Już mijaja prawie 3 miesiace od momentu odebrania mieszkania od ekipy remontowej. Jak się okazało podlaczyli swoja toalete zanim podwiesili moja miske, tylko ze podobno cos bylo nieszczelnego i zalalo cala lazienke. Oni nie poinformowali mnie o tym i po porstu zabudowali to wszystko i po zgarnieciu kasy pojechali. Na przedpokoju od strony lazienki zaczelo to wszystko wychodzic. Porobily sie pecherze i mokre plamy do wysokosci mniej wiecej 15 cm. Za pierwszym razem przyjechali zdjeli miske wc i dwa dni suszylo to sie dmuchawami. Poprawili sciane od strony przedpokoju i pojechali. Niestety po jakims czasie zobaczylem, ze jak przyloze listwy przypodlogowe i zostawie je przy scianie na jakis czas to pojawiaja sie mokre plamy. Listw jeszcze nie mocowalem bo chcialem zeby to sie wysyszylo, ale czy nie trwa to za dlugo?

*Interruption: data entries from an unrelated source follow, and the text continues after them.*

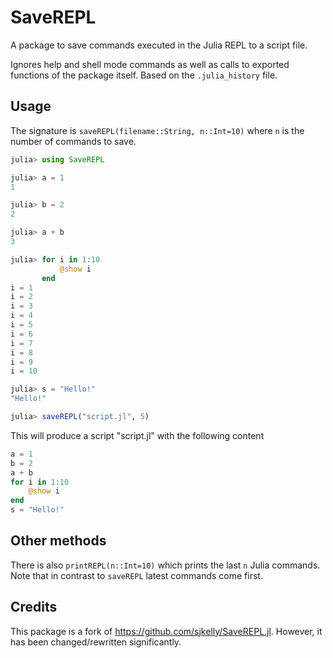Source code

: # SaveREPL

A package to save commands executed in the Julia REPL to a script file.

Ignores help and shell mode commands as well as calls to exported functions of the package itself. Based on the `.julia_history` file. 

## Usage

The signature is `saveREPL(filename::String, n::Int=10)` where `n` is the number of commands to save.

```julia
julia> using SaveREPL

julia> a = 1
1

julia> b = 2
2

julia> a + b
3

julia> for i in 1:10
           @show i
       end
i = 1
i = 2
i = 3
i = 4
i = 5
i = 6
i = 7
i = 8
i = 9
i = 10

julia> s = "Hello!"
"Hello!"

julia> saveREPL("script.jl", 5)
```

This will produce a script "script.jl" with the following content

```julia
a = 1
b = 2
a + b
for i in 1:10
    @show i
end
s = "Hello!"
```

## Other methods

There is also `printREPL(n::Int=10)` which prints the last `n` Julia commands. Note that in contrast to `saveREPL` latest commands come first.


## Credits

This package is a fork of https://github.com/sjkelly/SaveREPL.jl. However, it has been changed/rewritten significantly.
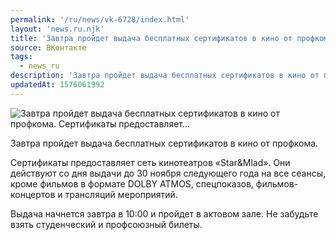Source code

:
 ```yaml
---
permalink: '/ru/news/vk-6728/index.html'
layout: 'news.ru.njk'
title: 'Завтра пройдет выдача бесплатных сертификатов в кино от профкома.    Сертификаты предоставляет…'
source: ВКонтакте
tags:
  - news_ru
description: 'Завтра пройдет выдача бесплатных сертификатов в кино от профкома.    Сертификаты предоставляет…'
updatedAt: 1576061992
---
```

![Завтра пройдет выдача бесплатных сертификатов в кино от профкома.    Сертификаты предоставляет…](https://sun9-37.userapi.com/impg/c855428/v855428838/19b024/beoUWd5LI6I.jpg?size=1280x853&quality=96&sign=916f76c28217e14636e8ea0673851b5c&c_uniq_tag=7NaDUU_UpUFNY33TpgIcfL3MNxyFDn41e8lqkaENVvI&type=album)

Завтра пройдет выдача бесплатных сертификатов в кино от профкома.

Сертификаты предоставляет сеть кинотеатров «Star&Mlad». Они действуют со дня выдачи до 30 ноября следующего года на все сеансы, кроме фильмов в формате DOLBY ATMOS, спецпоказов, фильмов-концертов и трансляций мероприятий.

Выдача начнется завтра в 10:00 и пройдет в актовом зале. Не забудьте взять студенческий и профсоюзный билеты.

Moze jest jakas dobra osoba z Warszawy (Słodowiec), która by mogła któregoś dnia wpaść i obejrzeć to fachowym okiem? Jestem troche zalamany, bo nie wiem czy to nadal gdzies cieknie czy moze po prostu to tak dlugo bedzie schlo? Obecnie zdjeta jest jedna plytka przy zaworze wody do prali i jedna z zabudowy, nie potrafie tego fachowo ocenic i bardzo by mi ulatwilo spanie w nocy, gddyby ktos zerknal na to i stwierdzil jak wyglada sytuacja.